[Plain-text document sources]
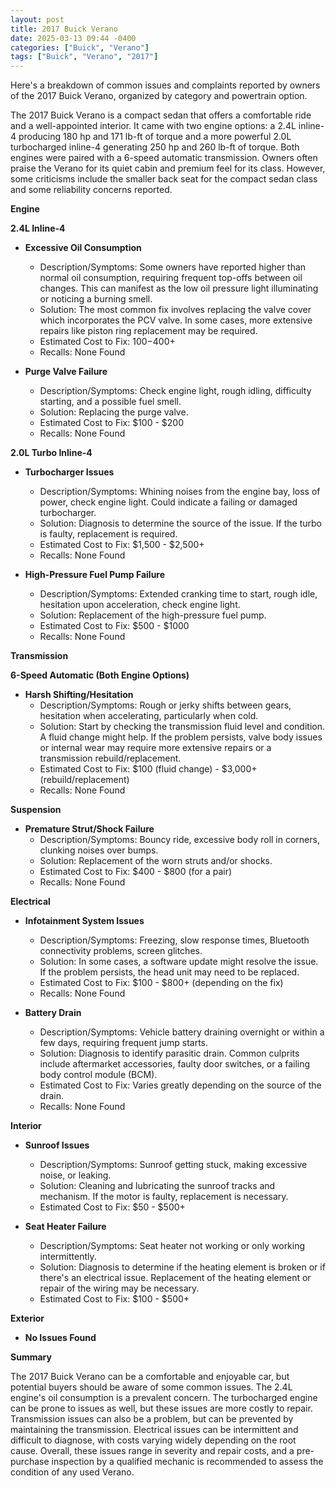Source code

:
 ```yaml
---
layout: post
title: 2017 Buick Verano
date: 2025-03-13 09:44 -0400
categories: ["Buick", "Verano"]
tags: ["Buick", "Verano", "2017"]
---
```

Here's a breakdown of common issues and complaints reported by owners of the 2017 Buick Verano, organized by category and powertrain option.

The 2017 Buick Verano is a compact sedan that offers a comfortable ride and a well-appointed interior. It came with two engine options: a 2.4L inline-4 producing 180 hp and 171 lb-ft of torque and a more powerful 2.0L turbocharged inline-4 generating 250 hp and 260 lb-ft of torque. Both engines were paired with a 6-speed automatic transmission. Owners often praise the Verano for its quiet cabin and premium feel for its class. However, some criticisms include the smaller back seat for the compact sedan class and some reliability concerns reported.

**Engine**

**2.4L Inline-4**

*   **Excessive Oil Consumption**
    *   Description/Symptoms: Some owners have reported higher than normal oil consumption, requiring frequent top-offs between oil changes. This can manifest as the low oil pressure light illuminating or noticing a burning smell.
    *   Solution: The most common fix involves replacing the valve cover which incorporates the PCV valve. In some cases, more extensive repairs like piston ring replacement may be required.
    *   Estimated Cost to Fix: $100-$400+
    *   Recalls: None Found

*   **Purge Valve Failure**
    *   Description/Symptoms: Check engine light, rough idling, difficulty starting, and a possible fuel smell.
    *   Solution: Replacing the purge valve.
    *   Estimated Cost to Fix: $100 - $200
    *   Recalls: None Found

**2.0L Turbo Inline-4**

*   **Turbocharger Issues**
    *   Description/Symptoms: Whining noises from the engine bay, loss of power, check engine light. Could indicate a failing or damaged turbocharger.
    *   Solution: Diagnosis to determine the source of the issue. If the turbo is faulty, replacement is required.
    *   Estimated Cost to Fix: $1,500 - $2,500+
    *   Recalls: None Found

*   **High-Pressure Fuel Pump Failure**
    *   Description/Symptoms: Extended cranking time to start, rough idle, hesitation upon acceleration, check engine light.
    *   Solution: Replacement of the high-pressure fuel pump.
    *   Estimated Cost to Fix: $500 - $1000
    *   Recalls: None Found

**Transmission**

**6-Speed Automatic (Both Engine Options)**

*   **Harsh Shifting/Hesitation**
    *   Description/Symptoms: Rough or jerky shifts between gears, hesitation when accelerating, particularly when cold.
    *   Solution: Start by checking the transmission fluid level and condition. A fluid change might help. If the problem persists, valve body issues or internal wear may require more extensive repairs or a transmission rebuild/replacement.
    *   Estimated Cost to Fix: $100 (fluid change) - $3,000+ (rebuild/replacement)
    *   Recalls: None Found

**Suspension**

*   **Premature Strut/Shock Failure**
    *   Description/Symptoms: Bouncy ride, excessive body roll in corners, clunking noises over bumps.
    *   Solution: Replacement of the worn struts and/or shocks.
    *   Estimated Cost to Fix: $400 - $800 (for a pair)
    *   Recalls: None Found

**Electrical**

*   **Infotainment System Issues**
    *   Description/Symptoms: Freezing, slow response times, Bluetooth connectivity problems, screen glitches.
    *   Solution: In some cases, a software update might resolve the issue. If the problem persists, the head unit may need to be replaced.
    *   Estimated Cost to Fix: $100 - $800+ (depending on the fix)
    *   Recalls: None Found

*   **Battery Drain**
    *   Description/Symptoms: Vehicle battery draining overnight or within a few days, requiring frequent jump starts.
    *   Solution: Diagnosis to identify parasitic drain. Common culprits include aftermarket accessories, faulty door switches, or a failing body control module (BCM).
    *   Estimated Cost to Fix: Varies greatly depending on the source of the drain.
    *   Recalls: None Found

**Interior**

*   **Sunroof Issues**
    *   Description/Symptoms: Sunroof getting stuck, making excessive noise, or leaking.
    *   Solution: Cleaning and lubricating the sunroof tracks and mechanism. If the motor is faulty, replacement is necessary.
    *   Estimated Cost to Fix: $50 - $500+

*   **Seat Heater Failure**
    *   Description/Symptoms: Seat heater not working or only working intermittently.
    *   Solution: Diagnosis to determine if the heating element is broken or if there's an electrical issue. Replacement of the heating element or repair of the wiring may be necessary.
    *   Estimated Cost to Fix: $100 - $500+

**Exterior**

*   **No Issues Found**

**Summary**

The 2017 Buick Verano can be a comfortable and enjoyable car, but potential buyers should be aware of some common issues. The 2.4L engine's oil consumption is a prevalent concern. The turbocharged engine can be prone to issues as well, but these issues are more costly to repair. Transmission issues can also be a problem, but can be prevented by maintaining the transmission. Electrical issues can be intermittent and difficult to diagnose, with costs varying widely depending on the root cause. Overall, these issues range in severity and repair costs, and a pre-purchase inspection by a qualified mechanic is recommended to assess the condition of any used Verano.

---

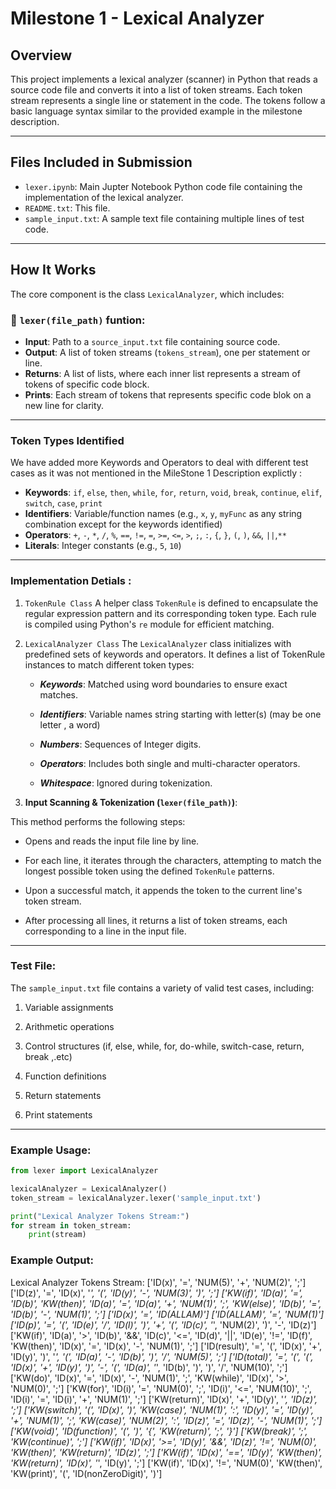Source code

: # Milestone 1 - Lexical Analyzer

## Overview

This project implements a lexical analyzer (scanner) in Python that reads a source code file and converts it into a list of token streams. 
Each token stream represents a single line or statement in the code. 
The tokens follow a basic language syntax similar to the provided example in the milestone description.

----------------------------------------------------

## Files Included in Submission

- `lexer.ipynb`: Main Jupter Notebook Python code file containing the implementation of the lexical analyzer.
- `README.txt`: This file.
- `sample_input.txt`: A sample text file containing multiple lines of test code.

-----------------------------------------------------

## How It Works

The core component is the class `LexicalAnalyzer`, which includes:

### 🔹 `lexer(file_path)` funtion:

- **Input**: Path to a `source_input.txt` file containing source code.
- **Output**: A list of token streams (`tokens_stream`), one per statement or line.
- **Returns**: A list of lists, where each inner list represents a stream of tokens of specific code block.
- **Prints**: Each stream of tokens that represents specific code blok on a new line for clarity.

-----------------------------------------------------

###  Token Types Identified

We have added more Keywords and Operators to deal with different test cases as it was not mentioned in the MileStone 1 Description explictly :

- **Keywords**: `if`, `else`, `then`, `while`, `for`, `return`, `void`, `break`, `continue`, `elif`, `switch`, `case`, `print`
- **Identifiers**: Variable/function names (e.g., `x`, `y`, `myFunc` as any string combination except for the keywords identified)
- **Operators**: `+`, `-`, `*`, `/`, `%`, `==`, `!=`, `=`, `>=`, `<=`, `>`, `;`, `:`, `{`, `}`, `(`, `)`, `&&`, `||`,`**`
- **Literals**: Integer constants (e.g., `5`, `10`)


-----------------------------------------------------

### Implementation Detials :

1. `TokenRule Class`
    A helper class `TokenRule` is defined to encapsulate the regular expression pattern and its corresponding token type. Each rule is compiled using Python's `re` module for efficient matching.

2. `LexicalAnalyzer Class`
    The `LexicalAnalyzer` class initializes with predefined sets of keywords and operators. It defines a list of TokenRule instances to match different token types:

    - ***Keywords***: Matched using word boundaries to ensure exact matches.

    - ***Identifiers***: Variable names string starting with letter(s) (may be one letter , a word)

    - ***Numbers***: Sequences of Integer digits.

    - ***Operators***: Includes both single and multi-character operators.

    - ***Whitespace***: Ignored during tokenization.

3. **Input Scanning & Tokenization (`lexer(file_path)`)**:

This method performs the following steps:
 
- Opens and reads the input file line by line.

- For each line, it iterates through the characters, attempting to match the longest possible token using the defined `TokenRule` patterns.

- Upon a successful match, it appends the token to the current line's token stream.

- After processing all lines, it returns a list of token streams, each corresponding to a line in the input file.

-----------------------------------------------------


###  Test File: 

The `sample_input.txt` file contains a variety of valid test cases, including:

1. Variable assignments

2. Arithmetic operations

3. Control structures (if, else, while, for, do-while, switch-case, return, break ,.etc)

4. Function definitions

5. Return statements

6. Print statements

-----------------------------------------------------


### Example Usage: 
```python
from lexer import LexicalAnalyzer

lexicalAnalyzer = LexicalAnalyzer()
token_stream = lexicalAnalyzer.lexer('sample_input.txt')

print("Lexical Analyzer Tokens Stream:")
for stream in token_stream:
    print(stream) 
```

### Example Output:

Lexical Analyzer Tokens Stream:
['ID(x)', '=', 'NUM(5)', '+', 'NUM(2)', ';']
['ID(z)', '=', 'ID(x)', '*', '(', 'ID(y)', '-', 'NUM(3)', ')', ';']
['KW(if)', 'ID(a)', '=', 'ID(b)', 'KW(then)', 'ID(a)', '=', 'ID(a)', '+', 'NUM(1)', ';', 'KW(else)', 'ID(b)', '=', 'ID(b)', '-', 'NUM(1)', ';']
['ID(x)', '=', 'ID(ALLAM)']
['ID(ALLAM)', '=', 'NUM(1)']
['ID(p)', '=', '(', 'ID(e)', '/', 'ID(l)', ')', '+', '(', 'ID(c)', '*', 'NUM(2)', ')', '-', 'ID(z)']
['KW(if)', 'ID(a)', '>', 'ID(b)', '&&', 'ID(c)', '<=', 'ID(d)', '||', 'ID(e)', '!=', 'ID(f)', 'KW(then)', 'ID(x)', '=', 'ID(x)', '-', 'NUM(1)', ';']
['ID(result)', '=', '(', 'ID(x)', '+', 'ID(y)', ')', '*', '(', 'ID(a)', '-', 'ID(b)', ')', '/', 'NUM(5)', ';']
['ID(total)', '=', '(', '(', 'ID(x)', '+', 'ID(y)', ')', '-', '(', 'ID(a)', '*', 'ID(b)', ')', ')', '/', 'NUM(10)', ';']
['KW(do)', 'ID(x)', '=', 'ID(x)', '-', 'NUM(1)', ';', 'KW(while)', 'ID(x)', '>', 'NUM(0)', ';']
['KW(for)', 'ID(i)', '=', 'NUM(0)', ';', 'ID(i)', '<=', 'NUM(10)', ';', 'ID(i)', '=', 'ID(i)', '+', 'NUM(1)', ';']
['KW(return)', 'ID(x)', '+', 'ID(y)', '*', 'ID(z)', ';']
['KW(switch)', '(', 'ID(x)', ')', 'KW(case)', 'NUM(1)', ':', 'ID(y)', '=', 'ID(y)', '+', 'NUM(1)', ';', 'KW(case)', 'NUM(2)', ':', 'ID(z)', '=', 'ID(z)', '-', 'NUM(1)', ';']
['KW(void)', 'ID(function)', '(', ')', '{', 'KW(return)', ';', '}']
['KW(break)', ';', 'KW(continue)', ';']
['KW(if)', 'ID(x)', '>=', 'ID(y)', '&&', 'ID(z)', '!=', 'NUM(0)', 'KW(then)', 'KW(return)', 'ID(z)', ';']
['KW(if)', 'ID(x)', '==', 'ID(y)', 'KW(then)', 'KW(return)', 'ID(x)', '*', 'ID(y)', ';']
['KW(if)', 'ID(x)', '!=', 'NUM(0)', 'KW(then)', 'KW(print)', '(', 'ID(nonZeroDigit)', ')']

...

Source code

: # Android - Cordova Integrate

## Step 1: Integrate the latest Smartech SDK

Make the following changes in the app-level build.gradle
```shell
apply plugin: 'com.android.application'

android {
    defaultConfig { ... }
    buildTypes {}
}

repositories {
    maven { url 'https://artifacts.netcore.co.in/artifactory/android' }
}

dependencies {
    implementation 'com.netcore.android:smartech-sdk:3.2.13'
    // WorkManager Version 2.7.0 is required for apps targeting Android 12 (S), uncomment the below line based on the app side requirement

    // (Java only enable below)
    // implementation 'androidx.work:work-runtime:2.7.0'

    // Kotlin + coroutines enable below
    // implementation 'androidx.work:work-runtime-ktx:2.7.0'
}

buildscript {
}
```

→ **EXERCISE**
Give the number of lines in the data that contain the string "frequent", and nothing else.

→ **ANSWER FOR THE TASK**
2